*** Opening of Provided records ***
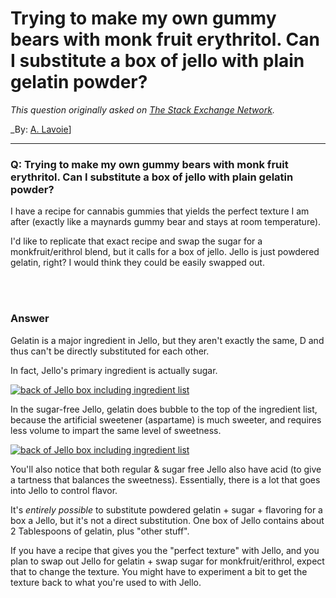 ﻿# Trying to make my own gummy bears with monk fruit erythritol. Can I substitute a box of jello with plain gelatin powder?

_This question originally asked on [The Stack Exchange Network](https://cooking.stackexchange.com/q/119970)._

_By: [A. Lavoie](https://cooking.stackexchange.com/u/98150)]
<br><hr>
### Q: Trying to make my own gummy bears with monk fruit erythritol. Can I substitute a box of jello with plain gelatin powder?
<p>I have a recipe for cannabis gummies that yields the perfect texture I am after (exactly like a maynards gummy bear and stays at room temperature).</p>
<p>I'd like to replicate that exact recipe and swap the sugar for a monkfruit/erithrol blend, but it calls for a box of jello. Jello is just powdered gelatin, right? I would think they could be easily swapped out.</p>

<br><br>
### Answer 
<p>Gelatin is a major ingredient in Jello, but they aren't exactly the same, D and thus can't be directly substituted for each other.</p>
<p>In fact, Jello's primary ingredient is actually sugar.</p>
<p><a href="https://i.sstatic.net/RtWMe.jpg" rel="nofollow noreferrer"><img src="https://i.sstatic.net/RtWMe.jpg" alt="back of Jello box including ingredient list" /></a></p>
<p>In the sugar-free Jello, gelatin does bubble to the top of the ingredient list, because the artificial sweetener (aspartame) is much sweeter, and requires less volume to impart the same level of sweetness.</p>
<p><a href="https://i.sstatic.net/5Uael.png" rel="nofollow noreferrer"><img src="https://i.sstatic.net/5Uael.png" alt="back of Jello box including ingredient list" /></a></p>
<p>You'll also notice that both regular &amp; sugar free Jello also have acid (to give a tartness that balances the sweetness). Essentially, there is a lot that goes into Jello to control flavor.</p>
<p>It's <em>entirely possible</em> to substitute powdered gelatin + sugar + flavoring for a box a Jello, but it's not a direct substitution. One box of Jello contains about 2 Tablespoons of gelatin, plus &quot;other stuff&quot;.</p>
<p>If you have a recipe that gives you the &quot;perfect texture&quot; with Jello, and you plan to swap out Jello for gelatin + swap sugar for monkfruit/erithrol, expect that to change the texture. You might have to experiment a bit to get the texture back to what you're used to with Jello.</p>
*** Close of Provided records ***
- Exercise requirements
Work out how many lines of the entries hold the word "cooking", and write only that figure.

- Answer to the exercise
2